The financial reform bill approved last year by the House would create a systemic risk council that would collect similar data without establishing an independent agency, a difference that will have to be resolved before a bill is sent to the president.

A group called the Committee to Establish the National Institute of Finance — made up of current and former financial executives, statisticians and economists, including six Nobel laureates in economics — has been lobbying for such an agency for much of the last year.

Allan I. Mendelowitz, a former director of the Federal Housing Finance Board who was a founder of the group, said in an interview that regulators were unable to assess expanding risk in the recent crisis in part because they relied on independent contractors, like the credit rating agencies, for data.

If a security was rated triple-A by the ratings agencies, for example, as were many mortgage-backed securities, regulators wrongly assumed that it posed little systemic risk, Mr. Mendelowitz said.

The agency would require a vast array of computing capacity, supporters said, and it would probably take a couple of years to establish data standards and build analytical models. But it could immediately begin to assess counterparty risk based on existing data.
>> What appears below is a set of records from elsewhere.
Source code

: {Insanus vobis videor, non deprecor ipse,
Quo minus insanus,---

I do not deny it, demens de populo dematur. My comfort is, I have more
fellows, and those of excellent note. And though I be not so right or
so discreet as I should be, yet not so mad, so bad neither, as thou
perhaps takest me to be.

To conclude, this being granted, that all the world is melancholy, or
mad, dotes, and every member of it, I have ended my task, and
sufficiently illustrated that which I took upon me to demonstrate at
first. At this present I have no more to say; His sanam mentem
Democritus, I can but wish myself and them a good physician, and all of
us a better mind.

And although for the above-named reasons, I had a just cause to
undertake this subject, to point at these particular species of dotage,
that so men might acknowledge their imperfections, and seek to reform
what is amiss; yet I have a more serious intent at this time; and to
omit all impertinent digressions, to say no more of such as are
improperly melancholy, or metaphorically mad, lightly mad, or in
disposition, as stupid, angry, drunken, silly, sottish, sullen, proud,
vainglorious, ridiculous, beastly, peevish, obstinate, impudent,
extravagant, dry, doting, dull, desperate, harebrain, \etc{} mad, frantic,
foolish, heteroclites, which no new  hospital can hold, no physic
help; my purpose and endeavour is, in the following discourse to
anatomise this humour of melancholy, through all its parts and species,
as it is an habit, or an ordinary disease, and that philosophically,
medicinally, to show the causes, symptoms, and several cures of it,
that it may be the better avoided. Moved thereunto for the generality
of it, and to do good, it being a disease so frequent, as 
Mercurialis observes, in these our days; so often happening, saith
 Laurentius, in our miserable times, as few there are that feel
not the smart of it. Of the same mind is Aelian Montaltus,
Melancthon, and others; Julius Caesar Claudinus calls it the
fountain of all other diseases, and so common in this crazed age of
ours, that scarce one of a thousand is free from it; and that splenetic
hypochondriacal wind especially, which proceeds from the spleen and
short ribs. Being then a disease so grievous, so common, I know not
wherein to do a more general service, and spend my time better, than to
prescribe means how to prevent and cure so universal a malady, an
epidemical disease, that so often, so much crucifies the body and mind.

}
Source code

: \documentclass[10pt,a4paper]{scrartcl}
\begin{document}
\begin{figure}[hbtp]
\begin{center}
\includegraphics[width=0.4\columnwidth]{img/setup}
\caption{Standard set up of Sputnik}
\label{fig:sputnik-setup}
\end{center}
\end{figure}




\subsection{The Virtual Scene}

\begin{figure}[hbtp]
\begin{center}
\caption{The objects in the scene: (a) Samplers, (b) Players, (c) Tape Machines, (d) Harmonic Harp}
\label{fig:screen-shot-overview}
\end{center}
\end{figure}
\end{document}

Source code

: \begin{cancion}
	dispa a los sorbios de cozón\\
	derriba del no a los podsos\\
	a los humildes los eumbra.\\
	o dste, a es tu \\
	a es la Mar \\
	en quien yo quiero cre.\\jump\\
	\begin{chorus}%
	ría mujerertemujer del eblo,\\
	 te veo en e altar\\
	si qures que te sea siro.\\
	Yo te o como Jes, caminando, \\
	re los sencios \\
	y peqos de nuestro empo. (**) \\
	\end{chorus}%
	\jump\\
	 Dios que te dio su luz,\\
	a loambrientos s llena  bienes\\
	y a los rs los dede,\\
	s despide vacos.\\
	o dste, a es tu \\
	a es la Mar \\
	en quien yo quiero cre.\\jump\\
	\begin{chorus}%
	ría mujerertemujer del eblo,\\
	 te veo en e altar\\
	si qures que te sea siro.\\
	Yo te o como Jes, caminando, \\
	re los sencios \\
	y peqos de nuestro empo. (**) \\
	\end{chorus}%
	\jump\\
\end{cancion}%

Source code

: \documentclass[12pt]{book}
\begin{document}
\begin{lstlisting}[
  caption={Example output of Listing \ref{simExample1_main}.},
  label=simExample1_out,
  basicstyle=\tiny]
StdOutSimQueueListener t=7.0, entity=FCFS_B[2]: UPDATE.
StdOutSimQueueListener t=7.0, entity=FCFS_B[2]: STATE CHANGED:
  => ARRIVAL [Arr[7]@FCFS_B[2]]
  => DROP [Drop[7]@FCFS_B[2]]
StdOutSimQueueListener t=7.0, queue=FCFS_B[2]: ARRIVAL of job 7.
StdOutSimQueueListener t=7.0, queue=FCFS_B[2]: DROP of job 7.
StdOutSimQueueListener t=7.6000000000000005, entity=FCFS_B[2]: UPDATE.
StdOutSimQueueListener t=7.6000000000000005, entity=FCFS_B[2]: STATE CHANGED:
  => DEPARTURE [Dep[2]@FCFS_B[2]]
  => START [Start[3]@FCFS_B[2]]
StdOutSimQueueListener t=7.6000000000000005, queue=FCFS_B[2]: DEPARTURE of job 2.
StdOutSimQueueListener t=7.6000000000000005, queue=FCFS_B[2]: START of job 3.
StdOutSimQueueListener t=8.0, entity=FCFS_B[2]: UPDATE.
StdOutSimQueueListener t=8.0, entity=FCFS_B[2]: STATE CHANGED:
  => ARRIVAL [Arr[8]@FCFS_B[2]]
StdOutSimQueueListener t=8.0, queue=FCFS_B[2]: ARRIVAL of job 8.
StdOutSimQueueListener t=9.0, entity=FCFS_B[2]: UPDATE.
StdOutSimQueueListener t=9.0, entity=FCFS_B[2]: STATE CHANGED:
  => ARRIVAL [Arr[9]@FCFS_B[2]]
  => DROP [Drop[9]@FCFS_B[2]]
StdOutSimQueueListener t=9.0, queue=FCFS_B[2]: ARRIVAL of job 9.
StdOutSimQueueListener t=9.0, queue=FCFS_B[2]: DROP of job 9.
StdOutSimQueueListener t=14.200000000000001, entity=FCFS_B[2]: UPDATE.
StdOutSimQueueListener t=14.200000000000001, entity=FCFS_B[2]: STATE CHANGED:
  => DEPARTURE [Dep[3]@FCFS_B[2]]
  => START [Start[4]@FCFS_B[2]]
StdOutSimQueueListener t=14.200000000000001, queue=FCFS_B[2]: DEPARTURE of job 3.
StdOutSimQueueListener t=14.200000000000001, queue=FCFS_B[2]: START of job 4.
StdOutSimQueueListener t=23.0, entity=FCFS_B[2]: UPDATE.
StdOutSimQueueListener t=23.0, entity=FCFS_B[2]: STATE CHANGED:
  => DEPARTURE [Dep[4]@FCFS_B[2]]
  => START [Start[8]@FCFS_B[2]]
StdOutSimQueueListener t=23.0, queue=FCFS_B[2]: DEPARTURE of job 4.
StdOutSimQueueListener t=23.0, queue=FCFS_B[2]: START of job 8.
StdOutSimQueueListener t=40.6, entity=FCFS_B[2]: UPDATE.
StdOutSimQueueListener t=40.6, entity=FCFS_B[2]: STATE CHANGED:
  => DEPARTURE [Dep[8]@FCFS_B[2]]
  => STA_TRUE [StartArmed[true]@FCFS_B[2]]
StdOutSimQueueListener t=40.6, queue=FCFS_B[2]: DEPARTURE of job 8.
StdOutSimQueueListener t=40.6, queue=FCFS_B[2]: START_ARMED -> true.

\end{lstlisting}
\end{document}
Senate negotiators also tentatively agreed to establish a $50 billion fund to finance the dissolution of failing firms that could not be rescued through bankruptcy proceedings. The fund is intended to support companies that are forced to wind down their operations, without having to resort to taxpayer bailouts.

People who have been briefed on the negotiations said two proposals were under consideration. One would require financial companies to pay into a fund upfront and the other would have them buy interest-bearing shares in a trust that would allow the firms to keep the assets on their balance sheet.

Also on Wednesday, five Senate Democrats, including two members of the Senate Banking Committee, Jeff Merkley of Oregon and Sherrod Brown of Ohio, introduced a bill that would ban deposit-taking banks from owning or investing in hedge funds or private equity funds and from making market bets for the company’s own benefit.

President Obama put forward the idea in January and called it the Volcker Rule, in recognition of its champion, Paul A. Volcker, the former Federal Reserve chairman.

The bill has been endorsed by John S. Reed, a former Citigroup chairman; the economist Joseph E. Stiglitz; and Robert B. Reich, a former labor secretary, among others. But it faces significant resistance in Congress and is unlikely to be part of the revised bill that is expected to be introduced this month by Senator Christopher J. Dodd, chairman of the Banking Committee.